** Given records **
....
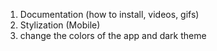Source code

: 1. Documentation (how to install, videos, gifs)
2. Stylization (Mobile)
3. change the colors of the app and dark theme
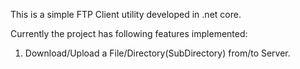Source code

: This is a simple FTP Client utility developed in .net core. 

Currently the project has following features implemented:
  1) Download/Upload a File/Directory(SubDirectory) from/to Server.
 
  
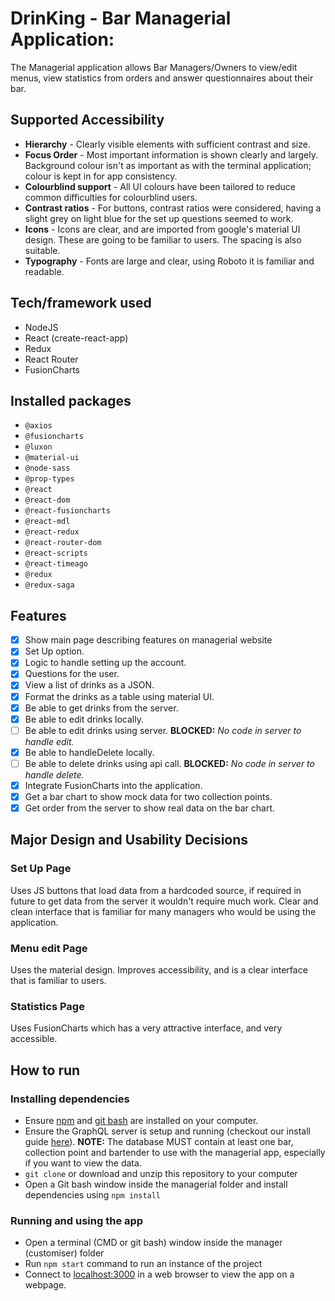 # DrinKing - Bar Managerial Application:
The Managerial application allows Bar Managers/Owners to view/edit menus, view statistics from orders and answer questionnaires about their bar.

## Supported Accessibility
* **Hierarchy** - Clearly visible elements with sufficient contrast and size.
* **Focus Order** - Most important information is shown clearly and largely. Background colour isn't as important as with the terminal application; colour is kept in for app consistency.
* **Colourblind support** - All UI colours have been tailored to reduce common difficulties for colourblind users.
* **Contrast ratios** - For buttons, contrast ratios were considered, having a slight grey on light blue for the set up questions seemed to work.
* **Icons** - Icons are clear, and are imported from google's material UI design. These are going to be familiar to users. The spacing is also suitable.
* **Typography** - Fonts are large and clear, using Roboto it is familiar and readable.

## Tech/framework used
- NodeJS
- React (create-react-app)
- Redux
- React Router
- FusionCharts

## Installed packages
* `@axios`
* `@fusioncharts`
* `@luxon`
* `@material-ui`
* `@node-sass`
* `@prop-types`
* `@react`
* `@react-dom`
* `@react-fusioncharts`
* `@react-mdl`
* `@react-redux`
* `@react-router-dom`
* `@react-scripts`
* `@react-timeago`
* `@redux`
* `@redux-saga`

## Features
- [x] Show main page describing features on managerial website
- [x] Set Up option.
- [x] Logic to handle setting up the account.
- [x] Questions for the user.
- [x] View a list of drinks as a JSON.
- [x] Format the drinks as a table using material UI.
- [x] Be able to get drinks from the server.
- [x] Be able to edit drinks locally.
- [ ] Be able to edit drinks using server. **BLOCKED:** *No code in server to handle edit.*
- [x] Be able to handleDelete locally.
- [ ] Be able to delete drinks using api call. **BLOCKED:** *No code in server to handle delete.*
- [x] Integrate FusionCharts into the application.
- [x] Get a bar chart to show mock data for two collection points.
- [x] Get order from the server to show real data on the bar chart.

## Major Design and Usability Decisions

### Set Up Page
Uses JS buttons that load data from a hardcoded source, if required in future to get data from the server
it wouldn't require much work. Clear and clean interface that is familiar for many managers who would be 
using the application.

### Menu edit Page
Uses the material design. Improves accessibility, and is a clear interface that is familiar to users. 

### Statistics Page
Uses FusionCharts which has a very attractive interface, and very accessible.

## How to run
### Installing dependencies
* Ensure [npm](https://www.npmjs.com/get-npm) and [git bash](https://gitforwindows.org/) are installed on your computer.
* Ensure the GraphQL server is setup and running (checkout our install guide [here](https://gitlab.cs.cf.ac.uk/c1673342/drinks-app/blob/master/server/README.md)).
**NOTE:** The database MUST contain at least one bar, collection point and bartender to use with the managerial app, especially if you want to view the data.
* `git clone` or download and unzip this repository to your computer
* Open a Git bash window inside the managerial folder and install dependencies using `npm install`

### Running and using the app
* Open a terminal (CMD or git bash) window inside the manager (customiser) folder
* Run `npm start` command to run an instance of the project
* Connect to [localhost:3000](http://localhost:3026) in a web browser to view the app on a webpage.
....
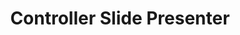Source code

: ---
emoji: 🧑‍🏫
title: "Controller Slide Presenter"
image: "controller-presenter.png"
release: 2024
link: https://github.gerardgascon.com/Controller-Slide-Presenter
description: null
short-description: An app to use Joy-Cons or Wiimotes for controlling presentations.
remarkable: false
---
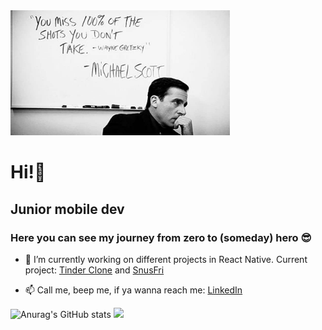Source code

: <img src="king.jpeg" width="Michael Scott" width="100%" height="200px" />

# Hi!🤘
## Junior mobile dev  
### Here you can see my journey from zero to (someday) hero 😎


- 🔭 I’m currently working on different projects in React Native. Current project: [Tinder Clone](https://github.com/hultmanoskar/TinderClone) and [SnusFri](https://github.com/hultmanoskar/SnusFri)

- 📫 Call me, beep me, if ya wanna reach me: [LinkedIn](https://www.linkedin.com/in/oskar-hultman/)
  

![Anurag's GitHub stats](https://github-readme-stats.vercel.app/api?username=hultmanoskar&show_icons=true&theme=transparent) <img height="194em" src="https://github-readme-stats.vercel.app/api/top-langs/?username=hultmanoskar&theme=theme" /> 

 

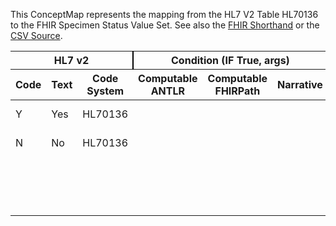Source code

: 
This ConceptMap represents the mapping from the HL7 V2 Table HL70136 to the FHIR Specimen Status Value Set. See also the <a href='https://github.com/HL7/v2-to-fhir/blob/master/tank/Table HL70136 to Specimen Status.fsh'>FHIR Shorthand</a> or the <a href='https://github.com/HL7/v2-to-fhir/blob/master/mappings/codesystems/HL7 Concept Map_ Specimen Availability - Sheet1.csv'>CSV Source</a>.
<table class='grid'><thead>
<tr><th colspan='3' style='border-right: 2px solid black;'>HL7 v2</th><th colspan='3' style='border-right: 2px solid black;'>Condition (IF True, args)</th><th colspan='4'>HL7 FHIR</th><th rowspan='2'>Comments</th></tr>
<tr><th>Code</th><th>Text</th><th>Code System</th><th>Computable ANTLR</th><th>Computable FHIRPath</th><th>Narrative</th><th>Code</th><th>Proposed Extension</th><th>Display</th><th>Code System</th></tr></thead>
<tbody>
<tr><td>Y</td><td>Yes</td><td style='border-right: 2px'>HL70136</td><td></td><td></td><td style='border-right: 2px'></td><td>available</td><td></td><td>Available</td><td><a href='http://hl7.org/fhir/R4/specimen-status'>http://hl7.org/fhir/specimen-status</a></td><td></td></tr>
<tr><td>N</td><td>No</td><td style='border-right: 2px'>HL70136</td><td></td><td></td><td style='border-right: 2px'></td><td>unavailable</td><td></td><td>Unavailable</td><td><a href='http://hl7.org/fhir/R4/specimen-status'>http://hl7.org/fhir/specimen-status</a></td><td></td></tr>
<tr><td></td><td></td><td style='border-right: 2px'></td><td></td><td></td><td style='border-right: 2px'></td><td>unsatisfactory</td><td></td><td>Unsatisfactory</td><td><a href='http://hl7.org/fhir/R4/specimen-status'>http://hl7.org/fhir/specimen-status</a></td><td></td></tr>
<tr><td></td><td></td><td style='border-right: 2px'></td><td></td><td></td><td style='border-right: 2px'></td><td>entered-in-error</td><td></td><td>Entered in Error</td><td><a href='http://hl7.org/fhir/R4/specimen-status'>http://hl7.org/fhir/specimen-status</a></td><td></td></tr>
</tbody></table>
....
** Problem requirements **
Retype, in the same exact form, the lines of the material above from the line holding "- [x] Set Up option." through the line holding "Ensure the GraphQL".

** Answer area **
- [x] Set Up option.
- [x] Logic to handle setting up the account.
- [x] Questions for the user.
- [x] View a list of drinks as a JSON.
- [x] Format the drinks as a table using material UI.
- [x] Be able to get drinks from the server.
- [x] Be able to edit drinks locally.
- [ ] Be able to edit drinks using server. **BLOCKED:** *No code in server to handle edit.*
- [x] Be able to handleDelete locally.
- [ ] Be able to delete drinks using api call. **BLOCKED:** *No code in server to handle delete.*
- [x] Integrate FusionCharts into the application.
- [x] Get a bar chart to show mock data for two collection points.
- [x] Get order from the server to show real data on the bar chart.

## Major Design and Usability Decisions

### Set Up Page
Uses JS buttons that load data from a hardcoded source, if required in future to get data from the server
it wouldn't require much work. Clear and clean interface that is familiar for many managers who would be 
using the application.

### Menu edit Page
Uses the material design. Improves accessibility, and is a clear interface that is familiar to users. 

### Statistics Page
Uses FusionCharts which has a very attractive interface, and very accessible.

## How to run
### Installing dependencies
* Ensure [npm](https://www.npmjs.com/get-npm) and [git bash](https://gitforwindows.org/) are installed on your computer.
* Ensure the GraphQL server is setup and running (checkout our install guide [here](https://gitlab.cs.cf.ac.uk/c1673342/drinks-app/blob/master/server/README.md)).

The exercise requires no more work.